Hello all. I have searched the threads for help to address my specific problem, but I can only find responses that come close to answering specific questions. Please be patient if my questions appear to be similar to previous posts.
SCENARIO: I used the Tophat-Cufflinks-Cuffdiff pipeline in Galaxy to generate data for FPKM values and fold changes for 23,245 human genes. I have two equally-drug-treated, independently RNA-seq'ed samples (T1, T2) and two untreated samples (U1, U2). I am interested in quickly determining how reproducible the results between T1 and T2 may be for each gene of the 23,245 total.
APPROACH: I used Excel to make a volcano plot. My naive approach was for gene#1, use FPKM values T1:T2 (A1, B1) for the first array, and use FPKM values U1:U2 (C1, D1) for the second array, use a two-tailed t-test, and assume equal variance: =T.TEST(A1:B1,C1:D1,2,2). I ran this calculation separately for each of the 23,245 genes (using fill-down in column D). Then I plotted log(average-fold-change-of-the-two-experiments,2) vs. -log(p-value,10) for the 23,245 genes. The resulting plot looks reasonable enough.

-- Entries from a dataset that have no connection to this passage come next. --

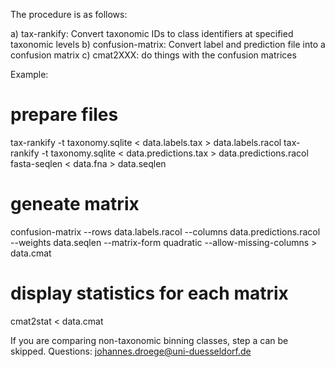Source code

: The procedure is as follows:

a) tax-rankify: Convert taxonomic IDs to class identifiers at specified taxonomic levels
b) confusion-matrix: Convert label and prediction file into a confusion matrix
c) cmat2XXX: do things with the confusion matrices

Example:

# prepare files
tax-rankify -t taxonomy.sqlite < data.labels.tax > data.labels.racol
tax-rankify -t taxonomy.sqlite < data.predictions.tax > data.predictions.racol
fasta-seqlen < data.fna > data.seqlen

# geneate matrix
confusion-matrix --rows data.labels.racol --columns data.predictions.racol --weights data.seqlen --matrix-form quadratic --allow-missing-columns > data.cmat

# display statistics for each matrix
cmat2stat < data.cmat

If you are comparing non-taxonomic binning classes, step a can be skipped.
Questions: johannes.droege@uni-duesseldorf.de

QUESTION: Is a T-test like this appropriate for identifying genes that have 'large' (very high and very low) fold changes consistently across two experiments? Is this publishable as long as I explain what I did? If not, what is a good approach for determining genes that appear to consistently respond to the treatment? The RNA-seq will not stand alone, it is for screening purposes...candidates will be tested by qRT-PCR time-course experiments.
Thank you for your time.
Thank you for your reply. Does DEseq require starting all over again from raw data? Can any of the options you listed take cuffdiff output as input data? I ask because I spent hours deleting and changing out-dated gene annotations from my cuffdiff output. Apparently the most recent hg19 gtf file is full of out-dated gene ID's.
I am afraid you'll have to start all over from bam files... You'll have to count the reads from bam files using something like featureCount (from subRead), and then import them to limma or DEseq.
But, if you want the newest genome annotation you could use hg38 instead of hg19, but then you'll have to align your fastq files (go back even rawer).
Just for clarity of understanding, edgeR and DEseq are also parametric tests. They just use a different distribution and share information between genes to estimate variance.
In general, when I tested this using simulation data (http://www.ncbi.nlm.nih.gov/pubmed/23314327 ), a t-test usually calculates accurate p-values and gives accurate results. However, the problem with a t-test is that it will be underpowered with only two replicates because it relies on the observed variance and the variance measured with two replicates is very uncertain. It works just fine with more reps.
edgeR, DEseq, and limma look at the average variance across genes to get a better estimate of what the true variance is for each individual gene. I believe limma is non-parametric. They will usually introduce some bias into what genes are called (i.e. higher variance genes will be more likely to be called) but it's not usually enough to screw up your results. But expect to get a different dataset with your new analysis. Neither dataset is wrong - they are just identifying different subsets of your "true" deferentially expressed genes.